[Opening EXTRACTED INFORMATION section]
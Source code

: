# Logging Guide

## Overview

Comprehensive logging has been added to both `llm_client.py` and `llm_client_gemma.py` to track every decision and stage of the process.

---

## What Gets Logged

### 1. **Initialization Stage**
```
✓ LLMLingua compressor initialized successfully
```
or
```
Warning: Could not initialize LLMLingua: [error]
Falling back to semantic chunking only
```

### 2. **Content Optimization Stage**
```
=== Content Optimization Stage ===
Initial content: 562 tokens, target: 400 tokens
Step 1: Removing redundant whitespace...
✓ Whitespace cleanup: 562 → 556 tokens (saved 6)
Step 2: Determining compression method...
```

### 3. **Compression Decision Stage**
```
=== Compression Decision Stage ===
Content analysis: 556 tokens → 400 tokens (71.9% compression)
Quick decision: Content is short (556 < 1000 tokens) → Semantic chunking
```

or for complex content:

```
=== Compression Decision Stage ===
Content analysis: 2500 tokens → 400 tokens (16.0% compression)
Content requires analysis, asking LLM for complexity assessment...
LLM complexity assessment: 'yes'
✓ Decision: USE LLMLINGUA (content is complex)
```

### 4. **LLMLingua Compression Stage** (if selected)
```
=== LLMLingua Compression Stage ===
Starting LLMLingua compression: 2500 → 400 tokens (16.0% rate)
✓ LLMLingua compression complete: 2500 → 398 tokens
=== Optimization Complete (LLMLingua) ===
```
[Closing EXTRACTED INFORMATION section]
## WHAT THE TASK ASKS
Output the line bearing "### 2. **Content Optimization Stage**" along with all the lines after it through the end of the entries, exactly, and no other lines.

## SOLUTION
### 2. **Content Optimization Stage**
```
=== Content Optimization Stage ===
Initial content: 562 tokens, target: 400 tokens
Step 1: Removing redundant whitespace...
✓ Whitespace cleanup: 562 → 556 tokens (saved 6)
Step 2: Determining compression method...
```

### 3. **Compression Decision Stage**
```
=== Compression Decision Stage ===
Content analysis: 556 tokens → 400 tokens (71.9% compression)
Quick decision: Content is short (556 < 1000 tokens) → Semantic chunking
```

or for complex content:

```
=== Compression Decision Stage ===
Content analysis: 2500 tokens → 400 tokens (16.0% compression)
Content requires analysis, asking LLM for complexity assessment...
LLM complexity assessment: 'yes'
✓ Decision: USE LLMLINGUA (content is complex)
```

### 4. **LLMLingua Compression Stage** (if selected)
```
=== LLMLingua Compression Stage ===
Starting LLMLingua compression: 2500 → 400 tokens (16.0% rate)
✓ LLMLingua compression complete: 2500 → 398 tokens
=== Optimization Complete (LLMLingua) ===
```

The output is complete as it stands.